At least, if it's my particular theory you're talking about, I don't know why you chose to read some sort of hidden racism into it.
 
No. That would suggest that in a few millions years Cardassians will be identical to humans, and that assigns the human form a preternatural superiority. Believe that if you will, but you might as well believe bananas are evidence of God's existence because they're easy to eat.

Cardassians are aliens that evolved on the alien world of Cardassia - a planet with its own biological divisions. You might as well call a Cardassian a primate if you try labeling them with Earth current terms, because their reptiles likely look as much like Earth reptiles as Cardassians look like mammals. It's like a kid calling a bumble bee a bird because that's the only word he has for flying animal.

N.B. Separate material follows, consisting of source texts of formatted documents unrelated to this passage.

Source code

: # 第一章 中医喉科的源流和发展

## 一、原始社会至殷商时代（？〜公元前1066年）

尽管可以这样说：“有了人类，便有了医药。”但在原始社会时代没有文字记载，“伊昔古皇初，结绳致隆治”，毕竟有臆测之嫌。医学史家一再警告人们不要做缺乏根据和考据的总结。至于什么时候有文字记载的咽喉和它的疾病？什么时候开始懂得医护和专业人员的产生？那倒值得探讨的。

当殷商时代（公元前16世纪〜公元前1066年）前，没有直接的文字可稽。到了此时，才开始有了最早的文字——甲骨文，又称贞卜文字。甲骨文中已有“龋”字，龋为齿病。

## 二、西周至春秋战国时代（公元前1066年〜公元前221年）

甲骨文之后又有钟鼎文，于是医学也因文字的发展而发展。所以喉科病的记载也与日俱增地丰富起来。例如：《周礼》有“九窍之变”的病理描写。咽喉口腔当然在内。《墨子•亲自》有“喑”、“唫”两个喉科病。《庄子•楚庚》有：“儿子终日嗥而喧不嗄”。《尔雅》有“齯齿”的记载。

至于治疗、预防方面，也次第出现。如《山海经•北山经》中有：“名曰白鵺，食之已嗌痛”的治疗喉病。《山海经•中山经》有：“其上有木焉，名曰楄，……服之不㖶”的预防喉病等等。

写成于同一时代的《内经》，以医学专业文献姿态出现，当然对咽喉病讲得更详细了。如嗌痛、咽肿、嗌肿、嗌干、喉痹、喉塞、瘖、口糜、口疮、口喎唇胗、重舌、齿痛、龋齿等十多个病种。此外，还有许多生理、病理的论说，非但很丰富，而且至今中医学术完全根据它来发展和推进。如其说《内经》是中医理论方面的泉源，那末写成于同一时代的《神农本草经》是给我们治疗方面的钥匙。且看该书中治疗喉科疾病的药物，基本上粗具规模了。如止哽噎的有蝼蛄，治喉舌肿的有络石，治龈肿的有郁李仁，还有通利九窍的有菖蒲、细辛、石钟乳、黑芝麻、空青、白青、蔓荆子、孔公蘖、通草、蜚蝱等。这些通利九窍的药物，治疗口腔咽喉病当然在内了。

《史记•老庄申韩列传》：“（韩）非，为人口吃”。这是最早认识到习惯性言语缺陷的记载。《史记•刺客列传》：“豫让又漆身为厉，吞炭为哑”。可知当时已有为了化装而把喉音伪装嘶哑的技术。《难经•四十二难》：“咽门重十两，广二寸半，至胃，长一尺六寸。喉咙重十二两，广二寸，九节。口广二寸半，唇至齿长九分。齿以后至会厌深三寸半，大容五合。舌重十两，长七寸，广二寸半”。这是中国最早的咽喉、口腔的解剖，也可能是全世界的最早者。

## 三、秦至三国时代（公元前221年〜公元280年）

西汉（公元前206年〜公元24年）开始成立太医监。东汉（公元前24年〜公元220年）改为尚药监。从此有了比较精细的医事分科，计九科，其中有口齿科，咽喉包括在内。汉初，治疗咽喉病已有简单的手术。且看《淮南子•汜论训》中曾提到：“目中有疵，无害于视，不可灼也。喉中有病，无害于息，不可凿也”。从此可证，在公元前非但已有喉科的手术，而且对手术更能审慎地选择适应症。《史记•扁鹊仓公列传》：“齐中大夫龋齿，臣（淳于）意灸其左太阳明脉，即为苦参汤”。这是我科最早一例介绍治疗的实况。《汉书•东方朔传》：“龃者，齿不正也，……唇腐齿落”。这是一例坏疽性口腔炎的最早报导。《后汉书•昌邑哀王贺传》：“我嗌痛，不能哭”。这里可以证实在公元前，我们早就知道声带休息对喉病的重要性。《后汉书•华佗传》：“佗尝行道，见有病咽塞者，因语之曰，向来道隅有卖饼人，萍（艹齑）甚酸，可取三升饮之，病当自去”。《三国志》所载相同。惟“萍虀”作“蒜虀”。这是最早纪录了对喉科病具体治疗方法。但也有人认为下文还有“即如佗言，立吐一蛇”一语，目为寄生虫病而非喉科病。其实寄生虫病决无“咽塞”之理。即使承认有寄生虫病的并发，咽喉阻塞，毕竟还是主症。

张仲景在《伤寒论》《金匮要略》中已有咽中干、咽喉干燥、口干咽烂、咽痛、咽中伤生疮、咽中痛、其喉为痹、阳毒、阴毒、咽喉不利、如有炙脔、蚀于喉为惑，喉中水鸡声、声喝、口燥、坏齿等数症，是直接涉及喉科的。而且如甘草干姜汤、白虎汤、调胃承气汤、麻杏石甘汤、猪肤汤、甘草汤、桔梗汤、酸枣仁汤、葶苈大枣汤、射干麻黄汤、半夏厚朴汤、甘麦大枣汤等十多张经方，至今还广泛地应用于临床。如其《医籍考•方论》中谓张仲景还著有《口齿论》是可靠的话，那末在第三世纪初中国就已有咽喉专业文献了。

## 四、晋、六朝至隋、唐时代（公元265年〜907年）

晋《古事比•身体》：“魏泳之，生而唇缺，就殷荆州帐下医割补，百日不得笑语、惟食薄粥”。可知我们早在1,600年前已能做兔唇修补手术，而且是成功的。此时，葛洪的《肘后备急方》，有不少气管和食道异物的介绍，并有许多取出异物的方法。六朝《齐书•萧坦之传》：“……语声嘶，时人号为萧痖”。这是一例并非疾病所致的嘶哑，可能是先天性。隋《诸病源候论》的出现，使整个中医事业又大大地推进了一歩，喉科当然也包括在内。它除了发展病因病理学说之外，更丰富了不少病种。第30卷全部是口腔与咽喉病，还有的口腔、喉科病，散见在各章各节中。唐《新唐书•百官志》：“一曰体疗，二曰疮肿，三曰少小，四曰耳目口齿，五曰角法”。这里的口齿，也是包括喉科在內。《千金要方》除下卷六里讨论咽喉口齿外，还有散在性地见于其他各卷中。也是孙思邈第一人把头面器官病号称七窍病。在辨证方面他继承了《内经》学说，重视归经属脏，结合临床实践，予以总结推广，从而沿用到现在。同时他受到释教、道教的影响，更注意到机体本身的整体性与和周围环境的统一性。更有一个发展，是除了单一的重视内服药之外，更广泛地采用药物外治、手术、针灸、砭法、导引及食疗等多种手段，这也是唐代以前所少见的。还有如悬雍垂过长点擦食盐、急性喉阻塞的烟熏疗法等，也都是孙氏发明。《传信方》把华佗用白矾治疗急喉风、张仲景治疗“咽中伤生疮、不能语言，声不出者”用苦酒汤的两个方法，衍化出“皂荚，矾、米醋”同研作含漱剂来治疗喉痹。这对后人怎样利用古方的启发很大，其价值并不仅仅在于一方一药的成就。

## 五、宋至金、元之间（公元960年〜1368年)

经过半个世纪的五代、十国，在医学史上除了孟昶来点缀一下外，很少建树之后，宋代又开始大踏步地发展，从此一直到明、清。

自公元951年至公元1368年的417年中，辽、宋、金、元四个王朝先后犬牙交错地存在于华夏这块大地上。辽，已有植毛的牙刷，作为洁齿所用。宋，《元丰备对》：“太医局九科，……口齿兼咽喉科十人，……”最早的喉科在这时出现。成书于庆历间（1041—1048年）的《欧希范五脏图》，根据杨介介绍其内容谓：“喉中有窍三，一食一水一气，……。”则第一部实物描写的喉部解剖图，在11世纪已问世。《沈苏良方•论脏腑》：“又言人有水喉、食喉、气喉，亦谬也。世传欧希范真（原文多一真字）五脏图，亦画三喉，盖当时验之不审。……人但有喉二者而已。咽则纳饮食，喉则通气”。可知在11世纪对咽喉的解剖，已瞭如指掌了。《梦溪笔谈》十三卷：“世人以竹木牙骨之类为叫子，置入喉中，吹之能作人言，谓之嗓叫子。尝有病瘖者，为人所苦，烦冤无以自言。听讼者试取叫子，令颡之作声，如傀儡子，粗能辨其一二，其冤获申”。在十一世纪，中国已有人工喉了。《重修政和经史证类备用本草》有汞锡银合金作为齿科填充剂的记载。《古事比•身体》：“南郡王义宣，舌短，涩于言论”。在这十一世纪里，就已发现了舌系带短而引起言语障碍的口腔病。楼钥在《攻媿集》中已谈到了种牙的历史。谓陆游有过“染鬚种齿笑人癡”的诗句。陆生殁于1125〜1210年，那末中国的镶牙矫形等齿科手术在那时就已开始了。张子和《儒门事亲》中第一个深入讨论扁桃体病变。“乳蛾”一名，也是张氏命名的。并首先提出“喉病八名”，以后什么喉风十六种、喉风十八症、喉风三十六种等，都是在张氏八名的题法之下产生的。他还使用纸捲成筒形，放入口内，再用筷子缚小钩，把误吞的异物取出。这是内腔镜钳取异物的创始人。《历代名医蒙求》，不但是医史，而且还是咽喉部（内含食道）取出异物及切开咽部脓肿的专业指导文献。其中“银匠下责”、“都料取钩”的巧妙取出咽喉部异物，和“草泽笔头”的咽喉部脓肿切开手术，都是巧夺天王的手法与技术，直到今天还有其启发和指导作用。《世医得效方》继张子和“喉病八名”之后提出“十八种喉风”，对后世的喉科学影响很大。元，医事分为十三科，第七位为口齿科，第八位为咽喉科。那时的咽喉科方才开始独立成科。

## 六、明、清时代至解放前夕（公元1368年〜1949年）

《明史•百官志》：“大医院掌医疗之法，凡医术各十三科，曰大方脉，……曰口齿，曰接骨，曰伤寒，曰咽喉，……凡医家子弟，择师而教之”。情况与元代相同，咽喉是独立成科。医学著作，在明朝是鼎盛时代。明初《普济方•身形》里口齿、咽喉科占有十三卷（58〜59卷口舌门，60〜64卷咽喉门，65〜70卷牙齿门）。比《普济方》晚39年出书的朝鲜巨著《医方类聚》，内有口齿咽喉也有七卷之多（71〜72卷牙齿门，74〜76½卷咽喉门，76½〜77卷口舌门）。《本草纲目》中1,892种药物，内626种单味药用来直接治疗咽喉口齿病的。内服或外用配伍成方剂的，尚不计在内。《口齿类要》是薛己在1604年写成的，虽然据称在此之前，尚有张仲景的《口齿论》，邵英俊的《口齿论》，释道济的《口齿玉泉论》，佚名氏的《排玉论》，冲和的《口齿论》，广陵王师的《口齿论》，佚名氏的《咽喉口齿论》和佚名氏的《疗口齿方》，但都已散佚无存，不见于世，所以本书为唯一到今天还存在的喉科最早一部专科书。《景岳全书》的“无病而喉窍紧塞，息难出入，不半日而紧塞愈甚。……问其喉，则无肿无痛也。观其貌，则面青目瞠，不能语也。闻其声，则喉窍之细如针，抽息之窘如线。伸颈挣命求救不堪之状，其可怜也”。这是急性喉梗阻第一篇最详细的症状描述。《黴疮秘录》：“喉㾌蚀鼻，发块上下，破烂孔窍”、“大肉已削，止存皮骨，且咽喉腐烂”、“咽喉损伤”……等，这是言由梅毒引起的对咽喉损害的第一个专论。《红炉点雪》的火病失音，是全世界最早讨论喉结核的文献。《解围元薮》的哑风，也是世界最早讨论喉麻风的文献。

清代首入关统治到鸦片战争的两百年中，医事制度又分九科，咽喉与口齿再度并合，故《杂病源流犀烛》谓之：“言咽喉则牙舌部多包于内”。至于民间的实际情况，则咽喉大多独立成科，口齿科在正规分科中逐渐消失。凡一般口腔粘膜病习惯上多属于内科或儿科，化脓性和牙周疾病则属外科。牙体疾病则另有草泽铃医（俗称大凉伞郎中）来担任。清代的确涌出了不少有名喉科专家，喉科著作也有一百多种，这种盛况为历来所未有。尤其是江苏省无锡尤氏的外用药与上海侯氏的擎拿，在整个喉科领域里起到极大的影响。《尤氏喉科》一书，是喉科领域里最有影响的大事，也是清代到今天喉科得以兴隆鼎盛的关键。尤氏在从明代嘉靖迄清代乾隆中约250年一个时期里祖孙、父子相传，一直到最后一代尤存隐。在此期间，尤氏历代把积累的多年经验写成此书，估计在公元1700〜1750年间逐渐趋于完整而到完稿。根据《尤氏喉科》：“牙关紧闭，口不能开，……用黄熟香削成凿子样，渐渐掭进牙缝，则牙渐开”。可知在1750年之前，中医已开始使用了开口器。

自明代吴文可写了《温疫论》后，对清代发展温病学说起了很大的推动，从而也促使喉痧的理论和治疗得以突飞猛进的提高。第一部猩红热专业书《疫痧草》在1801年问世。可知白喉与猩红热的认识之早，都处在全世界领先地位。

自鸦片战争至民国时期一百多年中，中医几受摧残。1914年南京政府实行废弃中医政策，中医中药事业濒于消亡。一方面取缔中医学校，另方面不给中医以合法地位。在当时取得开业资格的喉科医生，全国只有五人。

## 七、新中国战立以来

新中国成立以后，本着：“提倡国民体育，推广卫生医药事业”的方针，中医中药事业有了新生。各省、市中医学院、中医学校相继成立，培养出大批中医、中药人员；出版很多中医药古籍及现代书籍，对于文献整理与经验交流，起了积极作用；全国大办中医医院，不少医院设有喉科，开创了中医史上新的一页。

In fact, I bet that if they created a Cardassin bird for an episode as excellently conceptualized as the Cardassians themselves, many here would say that Cardassian birds evolved from insects.

Is there any biological law stating that sapient life must be mammalian?

Perhaps on cardassia millions of years ago, mammals were always a lower taxonomic group. There could have been hominid reptiles so to speak, similar to that of human evolution, and the rest is history.
 
Exactly. At least when I imagine Cardassia, I imagine something closer to Earth mammals as being lower animals that live in the northernmost/polar areas. None more evolutionarily "sophisticated" than a wolf or bear.